(WHAT IS EXPECTED): Take from the records below each line that holds "texorpdfstring".

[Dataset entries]
****************

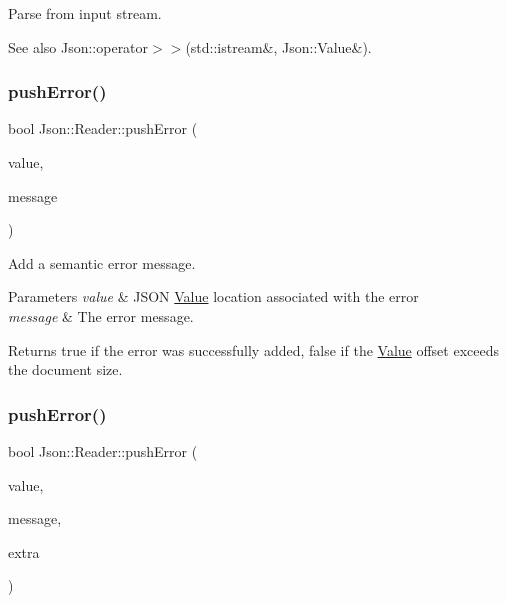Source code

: Parse from input stream. 

\begin{DoxySeeAlso}{See also}
Json\+::operator$>$$>$(std\+::istream\&, Json\+::\+Value\&). 
\end{DoxySeeAlso}
\mbox{\label{classJson_1_1Reader_af5fa7099083f01706635ade1d0f8ddb5}} 
\subsubsection{\texorpdfstring{push\+Error()}{pushError()}\hspace{0.1cm}{\footnotesize\ttfamily [1/2]}}
{\footnotesize\ttfamily bool Json\+::\+Reader\+::push\+Error (\begin{DoxyParamCaption}\item[{const \hyperlink{classJson_1_1Value}{Value} \&}]{value,  }\item[{const J\+S\+O\+N\+C\+P\+P\+\_\+\+S\+T\+R\+I\+NG \&}]{message }\end{DoxyParamCaption})}



Add a semantic error message. 


\begin{DoxyParams}{Parameters}
{\em value} & J\+S\+ON \hyperlink{classJson_1_1Value}{Value} location associated with the error \\
\hline
{\em message} & The error message. \\
\hline
\end{DoxyParams}
\begin{DoxyReturn}{Returns}
{\ttfamily true} if the error was successfully added, {\ttfamily false} if the \hyperlink{classJson_1_1Value}{Value} offset exceeds the document size. 
\end{DoxyReturn}
\mbox{\label{classJson_1_1Reader_a3568be9db568ff57bd3fcc373143dff3}} 
\subsubsection{\texorpdfstring{push\+Error()}{pushError()}\hspace{0.1cm}{\footnotesize\ttfamily [2/2]}}
{\footnotesize\ttfamily bool Json\+::\+Reader\+::push\+Error (\begin{DoxyParamCaption}\item[{const \hyperlink{classJson_1_1Value}{Value} \&}]{value,  }\item[{const J\+S\+O\+N\+C\+P\+P\+\_\+\+S\+T\+R\+I\+NG \&}]{message,  }\item[{const \hyperlink{classJson_1_1Value}{Value} \&}]{extra }\end{DoxyParamCaption})}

****************

(SOLUTION BELOW):
\subsubsection{\texorpdfstring{push\+Error()}{pushError()}\hspace{0.1cm}{\footnotesize\ttfamily [1/2]}}
\subsubsection{\texorpdfstring{push\+Error()}{pushError()}\hspace{0.1cm}{\footnotesize\ttfamily [2/2]}}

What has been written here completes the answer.